How to make friends and intoxicate people

MWWCApologies, friends. I know that this month’s entry is a little on the tardy side, but I have been wrestling with the fiendish challenge set by last month’s worthy winner, Dracaena Wines, to write on the subject of “friend”.

I made a couple of false starts:

1) Serious thoughts about food and wine matching – how wine and food can be (a) the perfect mariage (b) headed for the divorce courts, or (c) just a bit indifferent to each other. However, I have nothing like enough expertise in this area to write anything that people would be interested in. Although I can tell you that Malbec (to be more precise, Tour de Belfort Malbec Cabernet Franc 2012) is fantastic with chipotle prawns. I made a bit of a matching cock-up the other night. I was making swordfish salad and wasn’t sure what to serve with it, so I consulted Larousse. The closest food suggestion was salade niçoise, for which it suggested Bandol rosé. We don’t have any Bandol, but we do have some rather lovely Mas de Cadenet rosé I wrote about here. In the dim light of our wine cupboard I grabbed what I thought was the right bottle. It was paler than I remembered, but you know what Provence rosé is like. I’d got as far as opening the bottle and pouring a taste before I realised that it was the white (Vermentino aka Rolle), not the rosé. Anyway, it was delicately delicious and went with the salad just fine. Ooh, I’ve remembered another one. Last week, I served chocolate and raspberry pavlova with Banyuls, bought years ago on holiday in wait-for-it, Banyuls. A classic combination with anything chocolatey. Do it. And I’m out.
2) My second idea was to write something hilarious around faux-amis (false-friends, or what happens when you guess a French word by making an English word sound French). The best one ever was when a friend told a French friend that English bread has condoms in it. Don’t worry, my non-English friends and don’t let it put you off visiting our fairly friendly country, our bread does not contain condoms. Anyway, I couldn’t think of any wine-related false friends.

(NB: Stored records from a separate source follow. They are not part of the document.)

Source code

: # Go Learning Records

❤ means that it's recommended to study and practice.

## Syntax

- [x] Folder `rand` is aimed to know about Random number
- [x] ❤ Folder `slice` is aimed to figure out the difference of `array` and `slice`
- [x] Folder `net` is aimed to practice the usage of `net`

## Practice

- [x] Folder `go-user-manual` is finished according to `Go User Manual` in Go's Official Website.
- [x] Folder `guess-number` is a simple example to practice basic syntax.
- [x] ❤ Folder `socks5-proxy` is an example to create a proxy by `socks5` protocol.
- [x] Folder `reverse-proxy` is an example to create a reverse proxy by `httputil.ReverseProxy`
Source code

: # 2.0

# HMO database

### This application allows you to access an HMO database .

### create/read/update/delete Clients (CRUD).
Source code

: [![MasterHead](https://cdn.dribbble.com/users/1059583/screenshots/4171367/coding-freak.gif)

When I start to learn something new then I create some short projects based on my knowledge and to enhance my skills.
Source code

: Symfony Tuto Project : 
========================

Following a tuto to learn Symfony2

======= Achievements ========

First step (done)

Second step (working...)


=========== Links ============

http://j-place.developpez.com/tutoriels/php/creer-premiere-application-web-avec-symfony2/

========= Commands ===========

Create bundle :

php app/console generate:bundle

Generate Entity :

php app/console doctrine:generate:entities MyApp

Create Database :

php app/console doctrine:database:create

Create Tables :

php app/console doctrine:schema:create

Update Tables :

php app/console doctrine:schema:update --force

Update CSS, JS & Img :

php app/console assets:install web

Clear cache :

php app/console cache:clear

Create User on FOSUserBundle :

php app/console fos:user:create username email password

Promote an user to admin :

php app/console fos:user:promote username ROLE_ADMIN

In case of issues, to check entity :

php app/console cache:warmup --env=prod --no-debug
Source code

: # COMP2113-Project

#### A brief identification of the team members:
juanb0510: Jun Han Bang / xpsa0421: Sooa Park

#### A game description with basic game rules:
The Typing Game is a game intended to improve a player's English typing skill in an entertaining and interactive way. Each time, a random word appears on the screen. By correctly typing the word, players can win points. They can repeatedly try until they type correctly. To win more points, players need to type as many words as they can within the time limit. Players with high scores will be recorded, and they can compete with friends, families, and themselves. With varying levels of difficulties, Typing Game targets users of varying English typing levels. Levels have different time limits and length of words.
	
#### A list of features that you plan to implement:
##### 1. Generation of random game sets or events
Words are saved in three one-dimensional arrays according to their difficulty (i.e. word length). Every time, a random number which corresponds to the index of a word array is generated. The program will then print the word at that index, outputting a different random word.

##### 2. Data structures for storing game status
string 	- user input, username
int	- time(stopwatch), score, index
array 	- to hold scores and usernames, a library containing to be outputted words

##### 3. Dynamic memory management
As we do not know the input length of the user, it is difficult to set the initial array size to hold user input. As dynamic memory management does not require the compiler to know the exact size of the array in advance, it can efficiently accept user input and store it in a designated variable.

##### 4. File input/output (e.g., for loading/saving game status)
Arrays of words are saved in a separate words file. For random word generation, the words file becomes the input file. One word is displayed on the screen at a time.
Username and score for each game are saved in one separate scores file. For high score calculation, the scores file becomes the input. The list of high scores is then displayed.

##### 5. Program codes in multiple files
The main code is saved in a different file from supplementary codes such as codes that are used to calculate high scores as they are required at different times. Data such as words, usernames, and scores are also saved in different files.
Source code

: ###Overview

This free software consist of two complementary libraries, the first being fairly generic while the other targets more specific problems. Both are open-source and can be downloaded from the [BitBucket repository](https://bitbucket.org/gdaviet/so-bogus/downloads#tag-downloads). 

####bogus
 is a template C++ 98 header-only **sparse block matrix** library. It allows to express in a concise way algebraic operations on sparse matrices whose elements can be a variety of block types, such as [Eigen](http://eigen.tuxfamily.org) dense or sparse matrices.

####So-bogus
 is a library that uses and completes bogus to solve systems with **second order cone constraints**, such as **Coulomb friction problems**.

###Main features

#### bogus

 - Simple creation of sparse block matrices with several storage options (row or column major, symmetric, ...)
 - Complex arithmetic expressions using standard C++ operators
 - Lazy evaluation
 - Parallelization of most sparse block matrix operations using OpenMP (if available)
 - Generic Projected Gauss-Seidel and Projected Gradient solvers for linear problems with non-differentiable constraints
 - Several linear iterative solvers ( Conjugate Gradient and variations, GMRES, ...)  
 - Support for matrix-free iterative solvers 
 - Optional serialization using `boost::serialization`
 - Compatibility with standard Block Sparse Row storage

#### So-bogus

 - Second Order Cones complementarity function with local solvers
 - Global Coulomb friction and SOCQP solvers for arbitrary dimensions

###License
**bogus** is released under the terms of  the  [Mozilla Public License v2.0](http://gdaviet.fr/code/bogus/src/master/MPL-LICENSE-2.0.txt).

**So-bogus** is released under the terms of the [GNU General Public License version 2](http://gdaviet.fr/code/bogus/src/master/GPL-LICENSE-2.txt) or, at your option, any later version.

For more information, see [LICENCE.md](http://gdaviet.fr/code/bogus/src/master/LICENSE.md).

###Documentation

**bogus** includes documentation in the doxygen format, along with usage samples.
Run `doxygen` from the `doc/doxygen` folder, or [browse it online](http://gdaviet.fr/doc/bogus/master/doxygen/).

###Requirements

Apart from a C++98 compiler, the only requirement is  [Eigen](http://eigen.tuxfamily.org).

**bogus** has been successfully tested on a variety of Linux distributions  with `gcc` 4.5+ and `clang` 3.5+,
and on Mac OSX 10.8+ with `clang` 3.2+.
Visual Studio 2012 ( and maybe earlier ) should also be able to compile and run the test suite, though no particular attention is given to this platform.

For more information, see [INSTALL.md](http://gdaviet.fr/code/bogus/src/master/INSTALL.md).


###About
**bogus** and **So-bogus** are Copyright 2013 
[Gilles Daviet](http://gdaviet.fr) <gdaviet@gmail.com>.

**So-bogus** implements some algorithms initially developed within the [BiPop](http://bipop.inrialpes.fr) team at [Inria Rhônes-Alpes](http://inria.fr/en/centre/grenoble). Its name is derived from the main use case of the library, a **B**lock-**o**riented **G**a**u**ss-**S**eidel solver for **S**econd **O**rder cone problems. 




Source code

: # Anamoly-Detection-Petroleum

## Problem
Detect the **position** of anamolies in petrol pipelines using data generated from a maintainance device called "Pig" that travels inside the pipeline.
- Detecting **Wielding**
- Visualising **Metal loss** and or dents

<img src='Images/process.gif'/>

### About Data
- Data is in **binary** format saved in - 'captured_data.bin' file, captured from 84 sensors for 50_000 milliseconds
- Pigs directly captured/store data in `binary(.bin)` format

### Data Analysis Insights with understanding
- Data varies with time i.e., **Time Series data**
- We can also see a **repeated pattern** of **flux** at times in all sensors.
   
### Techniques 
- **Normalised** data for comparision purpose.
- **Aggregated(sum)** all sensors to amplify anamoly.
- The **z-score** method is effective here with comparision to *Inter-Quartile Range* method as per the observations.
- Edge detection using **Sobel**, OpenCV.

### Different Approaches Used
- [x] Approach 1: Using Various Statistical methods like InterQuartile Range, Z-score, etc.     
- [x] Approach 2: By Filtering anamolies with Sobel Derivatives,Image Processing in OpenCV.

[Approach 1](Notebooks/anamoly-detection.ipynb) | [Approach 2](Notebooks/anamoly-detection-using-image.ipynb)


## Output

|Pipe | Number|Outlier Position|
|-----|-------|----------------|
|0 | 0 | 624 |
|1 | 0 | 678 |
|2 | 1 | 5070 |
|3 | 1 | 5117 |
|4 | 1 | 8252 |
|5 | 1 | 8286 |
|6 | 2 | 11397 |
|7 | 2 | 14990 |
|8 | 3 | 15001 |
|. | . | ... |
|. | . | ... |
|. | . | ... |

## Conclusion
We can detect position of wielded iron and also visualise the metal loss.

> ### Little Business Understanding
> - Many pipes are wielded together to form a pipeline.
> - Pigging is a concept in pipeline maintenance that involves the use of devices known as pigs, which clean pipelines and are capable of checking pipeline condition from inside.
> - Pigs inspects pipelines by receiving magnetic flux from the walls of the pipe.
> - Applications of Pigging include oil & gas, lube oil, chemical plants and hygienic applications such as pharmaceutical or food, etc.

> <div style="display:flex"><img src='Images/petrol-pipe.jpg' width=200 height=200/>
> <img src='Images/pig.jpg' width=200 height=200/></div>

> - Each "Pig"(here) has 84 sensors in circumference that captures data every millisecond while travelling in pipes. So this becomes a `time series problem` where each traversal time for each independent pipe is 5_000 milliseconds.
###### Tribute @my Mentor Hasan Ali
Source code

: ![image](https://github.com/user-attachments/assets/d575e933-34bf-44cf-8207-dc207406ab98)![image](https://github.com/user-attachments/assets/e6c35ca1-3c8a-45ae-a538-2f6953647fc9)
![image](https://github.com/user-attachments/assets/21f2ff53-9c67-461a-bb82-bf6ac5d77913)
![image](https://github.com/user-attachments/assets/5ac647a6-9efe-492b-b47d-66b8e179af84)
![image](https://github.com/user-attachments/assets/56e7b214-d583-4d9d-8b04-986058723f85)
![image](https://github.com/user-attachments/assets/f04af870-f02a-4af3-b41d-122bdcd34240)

The idea I kept coming back to was wine and friendship – what role has wine played in making, building and breaking friendships? One of my fondest wine/friendship moments is the first bottle I shared with Lynn, my roommate in my first year at university. Sharing a room with someone you’ve only just met is a rather strange situation, and we spent the first week politely pussyfooting around each other. Until the first Friday evening, when Lynn opened a bottle of her dad’s homemade wine and offered me a glass. Don’t get excited, her dad isn’t Bob Lindo of Camel Valley fame, or anyone like that. The wine was made from a kit, probably a bit like this. (How good does that sound? Not at all good.) If my memory serves me correctly, we drank the rosé, which Lynn explained was the result of blending an overly-sour red with an overly-sweet white. Yes, that’s how the WSET textbooks tell you the finest rosés are made. However, it was strong and loosened our inhibitions. We swapped teenage secrets and I made footprints up her window. Fortunately, she thought this was funny. That evening was not the genesis of my love of wine. However, it was the start of a very long-term friendship with someone completely different to me (she’s into motorbikes and heavy metal, I was a pseudo-intellectual Buddhist hippy in a skirt with mirrors and tassels), with whom I would probably not have made friends, if we had not been thrown together in a student bedroom with some dodgy homebrew.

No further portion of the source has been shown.